Not that I am expert in 'aerial mining', but I have dug out some LiPo's in the recent history  Packs usually became 'shorter' in length after such events.

Small packs with soldered tabs vs Large packs with many pounds of interconnects is something quite different don't you think.

You will be fixating the cell pouches relative to the busbars/interconnects?


----------



## LithiumaniacsEVRacing (Oct 9, 2010)

My silver coated copper bus bars have arrived! 










































Will be building modules for a few weeks!


----------



## rwaudio (May 22, 2008)

Very nice, I hope this gives you much lower connection resistance than I was seeing with raw aluminium.

When will you have a finished module/pack to show off?


----------



## LithiumaniacsEVRacing (Oct 9, 2010)

rwaudio said:


> Very nice, I hope this gives you much lower connection resistance than I was seeing with raw aluminium.
> 
> When will you have a finished module/pack to show off?


I will start tomorrow after my first cup of coffee! 

Everything is ready, lexan boxes complete, 10P packs built, zinc nuts bolts and lock washers, etc....I will build all the modules with parallel connections covered and sealed, the series bus bars pop through the first layer. The final connections will be all the series with BMS boards.


----------



## drgrieve (Apr 14, 2011)

rwaudio said:


> Very nice, I hope this gives you much lower connection resistance than I was seeing with raw aluminium.


What sort of additional sag did you measure?


----------



## GizmoEV (Nov 28, 2009)

LithiumaniacsEVRacing said:


> My silver coated copper bus bars have arrived!


Awesome!

BTW, I may have missed it but why did you go with silver coating rather than nickel? Is it because you don't have the acid mist from lead batteries to contend with? Silver does oxidize but I don't know what effect that has on the resistance.


----------



## LithiumaniacsEVRacing (Oct 9, 2010)

*The work has started!* 

































*Need to trip some off the lexan boxes!*
























*The lexan boxes have been screwed together, I add the duck tape as extra sealant from water, remember we do huge burnouts in a water pit before we race!* *The BMS will be added before final cover is added.*


----------



## LithiumaniacsEVRacing (Oct 9, 2010)

GizmoEV said:


> Awesome!
> 
> BTW, I may have missed it but why did you go with silver coating rather than nickel? Is it because you don't have the acid mist from lead batteries to contend with? Silver does oxidize but I don't know what effect that has on the resistance.
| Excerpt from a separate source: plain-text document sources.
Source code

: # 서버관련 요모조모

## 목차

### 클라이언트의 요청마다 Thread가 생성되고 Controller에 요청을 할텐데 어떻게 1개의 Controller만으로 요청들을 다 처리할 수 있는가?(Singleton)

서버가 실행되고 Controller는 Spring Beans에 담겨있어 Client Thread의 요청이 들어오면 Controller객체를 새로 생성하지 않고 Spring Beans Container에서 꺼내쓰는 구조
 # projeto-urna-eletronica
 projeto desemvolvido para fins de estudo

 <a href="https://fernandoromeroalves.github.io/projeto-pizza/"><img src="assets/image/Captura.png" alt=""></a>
This is why I used Silver:

http://en.wikipedia.org/wiki/Silver


----------



## GizmoEV (Nov 28, 2009)

LithiumaniacsEVRacing said:


> This is why I used Silver:
> 
> http://en.wikipedia.org/wiki/Silver


" it has the highest electrical conductivity of any element and the highest thermal conductivity of any metal."

"Silver also has the lowest contact resistance of any metal."

The only question is how conductive are the oxides which could form? Given how you are assembling your packs I doubt that will be a problem.

BTW, it appears that the tabs at each end of your parallel set have minimal contact area as they are only pressed against the blocks with the washer under the bolt head/nut. If you pull 3000A out of the battery that is 300A/tab. Can it handle that without issues?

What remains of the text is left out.